Tax experts say that effort was highly unusual. The IRS generally hadn’t sought to impose the gift tax on donations to tax-exempt groups such as Freedom’s Watch in at least 20 years, perhaps longer, following an unfavorable court ruling and changes in the law by Congress, according to lawyers and IRS documents.
The IRS action “was kind of like a nuclear bomb going off,” said Rob Kelner, who heads the election-law practice at Covington & Burling LLP. “Although we always knew this was a possibility, it disrupted that long-standing understanding among election lawyers that this was an area where the IRS wasn’t likely to go.”
The IRS efforts were made public after a lawyer brought up the audits at a tax conference in mid-2011. Republican lawmakers complained to the agency, saying the abrupt action was unfair and would chill constitutionally protected free speech.
That was in 2011, and as a result, the probe was suspended. Nevertheless:
[The gift tax] is broadly worded and could be applied to many types of transfers. Legislation in the 1970s clarified that campaign contributions to parties, candidates and political action committees aren’t subject to the gift tax.
[…]
“It’s perfectly plain to see that Freedom’s Watch’s donors were singled out…in a complete break with decades of precedent and IRS procedure,” said Ari Fleischer, a board member of the group and former White House press secretary for Mr. Bush, in an interview.
In response to questions in 2011, the IRS confirmed it had sent the gift-tax audit letters to five taxpayers.
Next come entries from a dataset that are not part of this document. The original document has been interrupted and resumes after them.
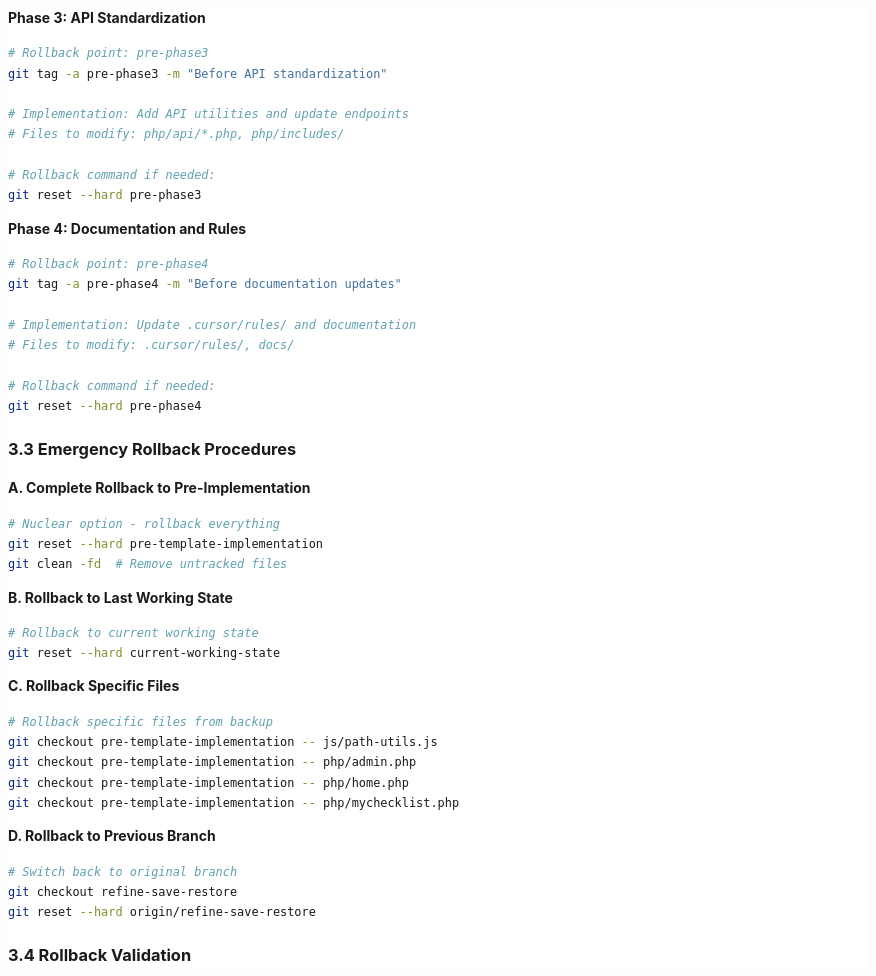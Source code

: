 **Phase 3: API Standardization**
```bash
# Rollback point: pre-phase3
git tag -a pre-phase3 -m "Before API standardization"

# Implementation: Add API utilities and update endpoints
# Files to modify: php/api/*.php, php/includes/

# Rollback command if needed:
git reset --hard pre-phase3
```

**Phase 4: Documentation and Rules**
```bash
# Rollback point: pre-phase4
git tag -a pre-phase4 -m "Before documentation updates"

# Implementation: Update .cursor/rules/ and documentation
# Files to modify: .cursor/rules/, docs/

# Rollback command if needed:
git reset --hard pre-phase4
```

### **3.3 Emergency Rollback Procedures**

**A. Complete Rollback to Pre-Implementation**
```bash
# Nuclear option - rollback everything
git reset --hard pre-template-implementation
git clean -fd  # Remove untracked files
```

**B. Rollback to Last Working State**
```bash
# Rollback to current working state
git reset --hard current-working-state
```

**C. Rollback Specific Files**
```bash
# Rollback specific files from backup
git checkout pre-template-implementation -- js/path-utils.js
git checkout pre-template-implementation -- php/admin.php
git checkout pre-template-implementation -- php/home.php
git checkout pre-template-implementation -- php/mychecklist.php
```

**D. Rollback to Previous Branch**
```bash
# Switch back to original branch
git checkout refine-save-restore
git reset --hard origin/refine-save-restore
```

### **3.4 Rollback Validation**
The five letters resulted from “a single matter,” then-IRS commissioner Douglas Shulman said in May 2011. In July, in response to the outcry on Capitol Hill, the IRS announced it was ending the audits and wouldn’t conduct any more until after a review.
Mr. Shulman and Ms. Lerner didn’t respond to requests for comment.
For good reason, especially for Lerner since her unit within the agency conducted the audit, and had access to the names in question.
The audit of Freedom’s Watch was conducted by Ms. Lerner’s exempt-organizations unit. The gift-tax audits were conducted by workers in the estate and gift-tax unit, housed in a separate division of the sprawling IRS.
In a 2011 letter, GOP lawmakers asked whether the exempt-organizations unit played a role in the gift-tax audits. In a written response, a top IRS official implied the exempt-organizations unit referred the matter to the estate-and-gift tax unit.
The official, Steven Miller, who was recently ousted as acting commissioner, said the gift tax unit didn’t have access to the names of donors to 501(c)(4) groups. Instead, those names are directly available only to Ms. Lerner’s unit.